Additionally, we looked at groundwater for possible exposures. However, groundwater contamination is not a health concern because the water is not used for domestic purposes. Drinking water is supplied to MCRD by the Beaufort/Jasper Sewer and Water Authority (4). Therefore, no one is exposed to contaminants found in groundwater.

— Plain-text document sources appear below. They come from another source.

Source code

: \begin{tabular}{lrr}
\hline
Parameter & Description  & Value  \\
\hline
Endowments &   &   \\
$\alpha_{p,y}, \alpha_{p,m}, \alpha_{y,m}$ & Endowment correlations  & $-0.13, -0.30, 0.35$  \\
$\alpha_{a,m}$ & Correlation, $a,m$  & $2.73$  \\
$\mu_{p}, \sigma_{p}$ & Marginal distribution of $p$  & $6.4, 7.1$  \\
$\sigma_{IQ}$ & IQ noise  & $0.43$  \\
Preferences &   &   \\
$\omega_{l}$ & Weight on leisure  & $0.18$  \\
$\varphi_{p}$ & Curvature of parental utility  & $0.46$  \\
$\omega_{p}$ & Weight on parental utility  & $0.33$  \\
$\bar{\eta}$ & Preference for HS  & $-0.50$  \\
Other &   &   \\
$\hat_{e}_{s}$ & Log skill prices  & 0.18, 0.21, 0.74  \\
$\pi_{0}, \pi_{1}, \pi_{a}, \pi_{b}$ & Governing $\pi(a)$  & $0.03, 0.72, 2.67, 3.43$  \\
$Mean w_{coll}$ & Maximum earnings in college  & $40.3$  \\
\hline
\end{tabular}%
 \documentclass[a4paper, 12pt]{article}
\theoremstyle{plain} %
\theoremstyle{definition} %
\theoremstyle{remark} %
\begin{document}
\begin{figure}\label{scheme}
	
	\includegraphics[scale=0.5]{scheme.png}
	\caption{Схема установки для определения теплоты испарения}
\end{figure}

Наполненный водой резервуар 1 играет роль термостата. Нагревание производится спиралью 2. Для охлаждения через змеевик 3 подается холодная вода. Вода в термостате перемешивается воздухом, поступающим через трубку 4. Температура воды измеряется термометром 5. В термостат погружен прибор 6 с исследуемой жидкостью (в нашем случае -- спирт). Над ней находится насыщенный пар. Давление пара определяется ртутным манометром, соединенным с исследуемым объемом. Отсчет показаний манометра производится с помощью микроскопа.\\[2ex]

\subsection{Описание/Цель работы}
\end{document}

ATSDR concluded that two exposure situations present no apparent public health hazard: 1) fish and shellfish contamination near the Causeway Landfill (Site 3) and 2) shellfish contamination near the Rifle Range. We discussed our concern of contaminated shellfish with Marine Corps personnel and representatives from federal and state agencies. Several studies addressing the concern had already been undertaken by the Department of Defense (DoD) in cooperation with the South Carolina Department of Health and Environmental Control (SCDHEC) and U.S. Environmental Protection Agency. Sufficient data were collected to determine what, if any, health threat exists for people who eat fish and shellfish harvested from the estuaries bordering the MCRD.
All contaminants detected were initially screened using ATSDR Health Comparison Values. Media concentrations less than ATSDR's comparison values are unlikely to pose a health threat. Those chemicals with concentrations greater than the comparison values were evaluated further. Only PCBs in fish/shellfish at the Causeway Landfill and lead in oysters at the Rifle Range areas were above comparison values thus, requiring further evaluation to determine the likelihood of public health hazard. However, none of the contaminants detected in fish or shellfish from these areas were at levels of health concern. Therefore, based on chemical contaminant levels, consumption of fish or shellfish from the areas near the Causeway Landfill and the Rifle Range are safe for recreational consumers. We present details of our finding below.

A. Fish and Shellfish Contamination at Causeway Landfill (Site 3)

Based on the 1993 chemical analysis of fin fish and shellfish collected from both the impoundment and the tidal marsh at the Causeway Landfill, ATSDR determined that consumption of seafood by recreational harvesters is safe.
The 0.8 mile long Causeway Landfill (Site 3) contains a two-lane gravel road that connects Parris Island and Horse Island. It was constructed in 1960 of solid waste and fill dirt deposited across the tidal march of the Broad River and Ribbon Creek (Figure 2). It was the primary MCRD solid waste disposal area from 1960 to 1972 (except for an inactive period from 1966 to 1968). Domestic trash was the bulk of the waste disposed in the 10 acre site. Lesser amounts of construction debris, solid paint waste, empty pesticide containers, and mercury amalgam were also discarded along with some solvent and beryllium wastes, and PCB-contaminated oil (8). During the construction of the Causeway, uncovered waste were burned nightly. In the mid-1970s the Causeway was renovated to improve the culverts connecting the partial impounded saltwater pond with the tidal marsh thus ensuring some tidal flow and water interaction (8).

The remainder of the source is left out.